● SOURCE INFORMATION
........

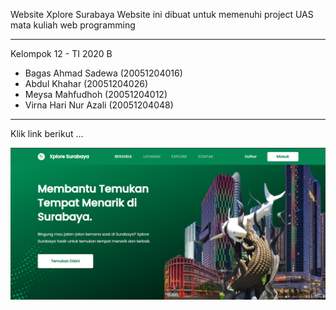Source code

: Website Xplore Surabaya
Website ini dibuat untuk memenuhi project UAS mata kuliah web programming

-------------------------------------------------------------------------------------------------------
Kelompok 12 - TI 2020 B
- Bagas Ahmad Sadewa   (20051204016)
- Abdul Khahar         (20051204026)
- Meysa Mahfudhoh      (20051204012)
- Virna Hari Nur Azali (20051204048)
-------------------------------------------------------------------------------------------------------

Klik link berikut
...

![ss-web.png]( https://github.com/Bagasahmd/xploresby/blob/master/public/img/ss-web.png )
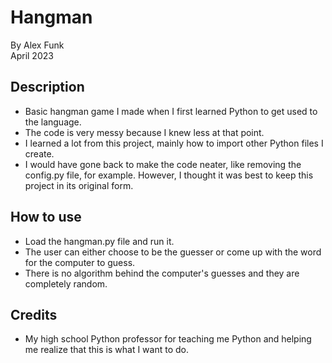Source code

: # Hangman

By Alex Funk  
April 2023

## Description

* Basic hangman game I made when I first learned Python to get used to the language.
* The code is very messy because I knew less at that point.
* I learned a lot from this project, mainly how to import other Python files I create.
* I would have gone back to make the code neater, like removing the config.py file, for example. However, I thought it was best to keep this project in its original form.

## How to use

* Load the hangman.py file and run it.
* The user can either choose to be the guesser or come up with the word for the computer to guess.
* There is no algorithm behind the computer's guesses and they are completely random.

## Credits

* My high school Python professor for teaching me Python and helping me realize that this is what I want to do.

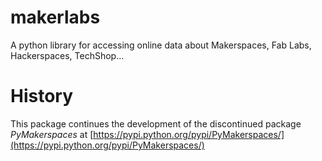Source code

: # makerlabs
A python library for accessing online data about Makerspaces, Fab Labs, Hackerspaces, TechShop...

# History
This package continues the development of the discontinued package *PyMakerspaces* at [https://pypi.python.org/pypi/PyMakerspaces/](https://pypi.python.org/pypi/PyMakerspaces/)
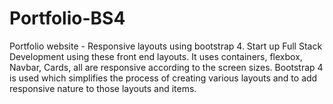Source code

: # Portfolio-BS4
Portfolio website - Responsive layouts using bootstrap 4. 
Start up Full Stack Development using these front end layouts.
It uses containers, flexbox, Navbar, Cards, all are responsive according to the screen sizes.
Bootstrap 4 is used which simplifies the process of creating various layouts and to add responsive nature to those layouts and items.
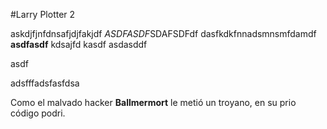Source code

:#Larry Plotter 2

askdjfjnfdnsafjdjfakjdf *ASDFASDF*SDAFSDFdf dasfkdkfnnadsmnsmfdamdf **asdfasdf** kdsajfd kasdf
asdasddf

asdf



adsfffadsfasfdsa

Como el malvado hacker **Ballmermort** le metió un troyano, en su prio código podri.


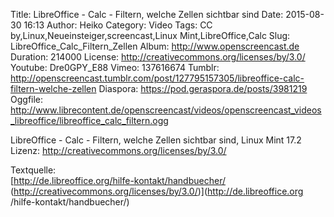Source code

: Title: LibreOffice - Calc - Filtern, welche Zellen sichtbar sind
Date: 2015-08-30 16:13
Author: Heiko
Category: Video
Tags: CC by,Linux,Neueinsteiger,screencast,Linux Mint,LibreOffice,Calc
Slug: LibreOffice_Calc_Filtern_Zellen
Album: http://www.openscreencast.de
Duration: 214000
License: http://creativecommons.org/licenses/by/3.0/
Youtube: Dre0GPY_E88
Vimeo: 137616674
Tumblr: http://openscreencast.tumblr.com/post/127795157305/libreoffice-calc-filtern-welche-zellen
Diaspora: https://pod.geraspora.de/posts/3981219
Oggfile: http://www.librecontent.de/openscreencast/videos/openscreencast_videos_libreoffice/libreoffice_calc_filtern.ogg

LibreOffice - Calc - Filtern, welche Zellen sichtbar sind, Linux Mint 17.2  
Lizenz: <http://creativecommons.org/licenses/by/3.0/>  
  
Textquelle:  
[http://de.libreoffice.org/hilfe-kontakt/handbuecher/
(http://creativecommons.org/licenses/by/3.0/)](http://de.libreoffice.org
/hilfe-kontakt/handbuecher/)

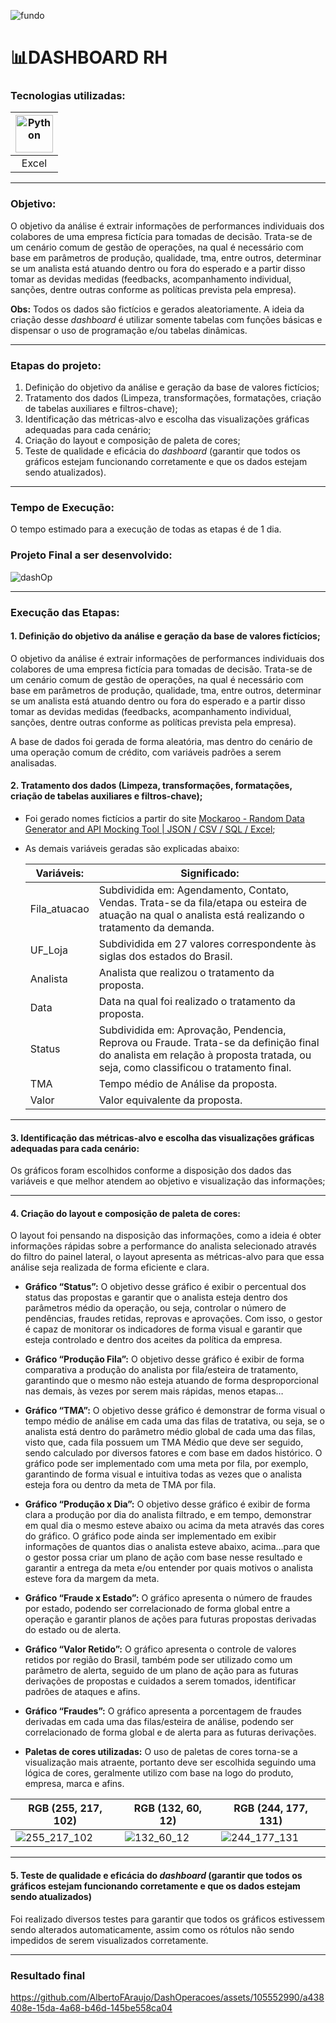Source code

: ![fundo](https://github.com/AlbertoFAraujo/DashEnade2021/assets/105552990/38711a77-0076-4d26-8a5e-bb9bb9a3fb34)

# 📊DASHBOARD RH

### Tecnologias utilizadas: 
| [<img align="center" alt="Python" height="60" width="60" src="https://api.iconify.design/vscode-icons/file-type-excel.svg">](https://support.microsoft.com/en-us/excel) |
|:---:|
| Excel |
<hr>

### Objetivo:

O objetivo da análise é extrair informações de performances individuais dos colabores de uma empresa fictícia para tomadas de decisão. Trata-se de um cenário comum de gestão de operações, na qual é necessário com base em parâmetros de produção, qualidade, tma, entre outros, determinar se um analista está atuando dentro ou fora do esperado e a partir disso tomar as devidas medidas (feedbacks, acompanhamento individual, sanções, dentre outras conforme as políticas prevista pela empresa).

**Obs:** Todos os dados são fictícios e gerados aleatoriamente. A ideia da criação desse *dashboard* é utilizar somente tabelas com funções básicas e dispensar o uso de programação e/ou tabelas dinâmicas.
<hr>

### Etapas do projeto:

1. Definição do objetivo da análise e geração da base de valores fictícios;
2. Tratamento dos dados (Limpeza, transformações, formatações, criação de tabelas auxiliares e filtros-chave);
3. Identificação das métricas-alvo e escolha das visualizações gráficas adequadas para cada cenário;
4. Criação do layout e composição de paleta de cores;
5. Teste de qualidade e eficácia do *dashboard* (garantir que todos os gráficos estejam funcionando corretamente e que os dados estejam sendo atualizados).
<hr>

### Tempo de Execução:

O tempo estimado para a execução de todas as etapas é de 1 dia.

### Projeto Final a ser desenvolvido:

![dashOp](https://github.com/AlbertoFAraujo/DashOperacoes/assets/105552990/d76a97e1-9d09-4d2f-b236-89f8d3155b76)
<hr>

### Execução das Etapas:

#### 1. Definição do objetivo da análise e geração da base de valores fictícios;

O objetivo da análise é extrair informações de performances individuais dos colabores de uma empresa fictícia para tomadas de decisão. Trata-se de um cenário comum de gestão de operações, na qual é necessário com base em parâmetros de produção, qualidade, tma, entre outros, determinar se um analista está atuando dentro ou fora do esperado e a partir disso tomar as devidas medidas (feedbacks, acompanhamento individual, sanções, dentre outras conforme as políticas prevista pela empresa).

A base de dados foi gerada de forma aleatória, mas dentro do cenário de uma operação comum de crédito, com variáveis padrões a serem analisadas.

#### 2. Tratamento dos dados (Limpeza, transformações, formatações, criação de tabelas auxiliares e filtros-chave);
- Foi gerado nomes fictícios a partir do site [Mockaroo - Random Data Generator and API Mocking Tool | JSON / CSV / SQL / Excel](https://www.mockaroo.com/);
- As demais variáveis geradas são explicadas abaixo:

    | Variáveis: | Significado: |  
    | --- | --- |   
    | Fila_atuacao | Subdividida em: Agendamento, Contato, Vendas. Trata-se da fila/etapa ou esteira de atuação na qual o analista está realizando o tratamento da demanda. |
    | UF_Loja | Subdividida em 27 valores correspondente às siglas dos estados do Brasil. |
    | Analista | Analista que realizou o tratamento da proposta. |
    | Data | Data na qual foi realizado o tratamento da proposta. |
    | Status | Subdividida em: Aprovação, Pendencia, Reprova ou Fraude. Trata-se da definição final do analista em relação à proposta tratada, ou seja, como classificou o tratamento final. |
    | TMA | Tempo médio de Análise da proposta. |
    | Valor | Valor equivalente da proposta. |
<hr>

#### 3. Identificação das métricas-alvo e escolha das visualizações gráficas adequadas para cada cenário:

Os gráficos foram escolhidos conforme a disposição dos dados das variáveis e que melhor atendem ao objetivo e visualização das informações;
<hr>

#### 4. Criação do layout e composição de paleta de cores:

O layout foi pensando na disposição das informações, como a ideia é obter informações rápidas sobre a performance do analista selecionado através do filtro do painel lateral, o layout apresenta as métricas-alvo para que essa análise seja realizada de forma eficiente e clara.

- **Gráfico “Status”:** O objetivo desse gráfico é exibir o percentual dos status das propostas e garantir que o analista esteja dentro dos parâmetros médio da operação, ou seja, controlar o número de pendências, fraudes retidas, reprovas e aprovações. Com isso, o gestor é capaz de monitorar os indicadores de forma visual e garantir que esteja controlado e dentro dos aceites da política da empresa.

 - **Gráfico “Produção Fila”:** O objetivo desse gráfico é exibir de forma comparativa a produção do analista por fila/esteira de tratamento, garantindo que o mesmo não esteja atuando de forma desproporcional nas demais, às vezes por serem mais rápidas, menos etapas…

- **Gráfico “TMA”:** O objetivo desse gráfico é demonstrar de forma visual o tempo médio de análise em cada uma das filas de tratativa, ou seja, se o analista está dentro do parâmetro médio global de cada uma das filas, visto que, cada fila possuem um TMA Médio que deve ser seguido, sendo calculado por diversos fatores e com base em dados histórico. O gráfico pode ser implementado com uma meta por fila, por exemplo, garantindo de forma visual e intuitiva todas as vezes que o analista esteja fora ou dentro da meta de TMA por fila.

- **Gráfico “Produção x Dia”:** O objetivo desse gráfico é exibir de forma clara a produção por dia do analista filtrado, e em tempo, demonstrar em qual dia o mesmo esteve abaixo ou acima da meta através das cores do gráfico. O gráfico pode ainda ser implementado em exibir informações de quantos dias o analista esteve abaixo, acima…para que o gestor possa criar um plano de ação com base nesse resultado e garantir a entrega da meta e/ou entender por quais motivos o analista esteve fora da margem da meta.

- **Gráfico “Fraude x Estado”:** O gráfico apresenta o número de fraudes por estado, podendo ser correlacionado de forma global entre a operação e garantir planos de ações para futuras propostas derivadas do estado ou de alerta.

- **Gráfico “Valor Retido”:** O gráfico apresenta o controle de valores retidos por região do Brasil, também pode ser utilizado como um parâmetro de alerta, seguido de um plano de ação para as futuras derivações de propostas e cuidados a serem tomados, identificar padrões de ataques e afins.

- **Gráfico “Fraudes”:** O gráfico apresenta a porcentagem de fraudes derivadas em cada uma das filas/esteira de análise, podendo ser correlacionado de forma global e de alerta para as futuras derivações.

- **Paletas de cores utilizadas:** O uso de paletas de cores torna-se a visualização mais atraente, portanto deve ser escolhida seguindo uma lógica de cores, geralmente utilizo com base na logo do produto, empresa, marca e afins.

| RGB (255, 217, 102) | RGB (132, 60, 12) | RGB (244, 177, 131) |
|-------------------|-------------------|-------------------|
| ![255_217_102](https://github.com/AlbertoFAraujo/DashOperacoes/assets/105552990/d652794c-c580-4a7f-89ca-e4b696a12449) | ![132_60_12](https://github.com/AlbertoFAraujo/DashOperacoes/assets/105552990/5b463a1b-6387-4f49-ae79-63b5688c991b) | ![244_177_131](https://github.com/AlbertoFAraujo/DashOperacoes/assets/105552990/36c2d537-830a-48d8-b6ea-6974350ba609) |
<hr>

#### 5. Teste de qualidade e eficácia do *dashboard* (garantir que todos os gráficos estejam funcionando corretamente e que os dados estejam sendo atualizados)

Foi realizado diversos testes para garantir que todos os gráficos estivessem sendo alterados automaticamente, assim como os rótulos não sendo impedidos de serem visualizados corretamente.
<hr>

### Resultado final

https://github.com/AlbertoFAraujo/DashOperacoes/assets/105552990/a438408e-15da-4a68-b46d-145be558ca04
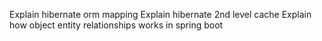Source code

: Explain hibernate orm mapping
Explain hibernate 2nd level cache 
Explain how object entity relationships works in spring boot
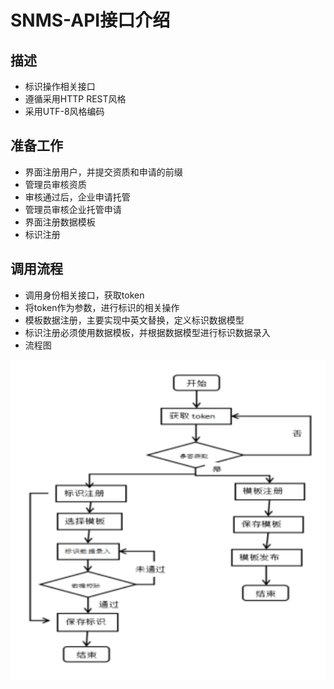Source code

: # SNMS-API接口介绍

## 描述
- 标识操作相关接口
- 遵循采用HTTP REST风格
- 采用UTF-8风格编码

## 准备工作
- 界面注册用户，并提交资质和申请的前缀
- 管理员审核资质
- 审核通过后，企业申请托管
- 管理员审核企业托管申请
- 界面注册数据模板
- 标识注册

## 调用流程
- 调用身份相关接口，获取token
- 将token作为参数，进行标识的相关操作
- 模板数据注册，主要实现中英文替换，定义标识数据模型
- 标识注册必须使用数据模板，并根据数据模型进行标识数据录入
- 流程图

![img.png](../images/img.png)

........

● REQUIRED WORK
"using" is the string to look for; please copy every line of the records above where it appears.

● RESPONSE TO THIS TASK
Portfolio website - Responsive layouts using bootstrap 4. 
Start up Full Stack Development using these front end layouts.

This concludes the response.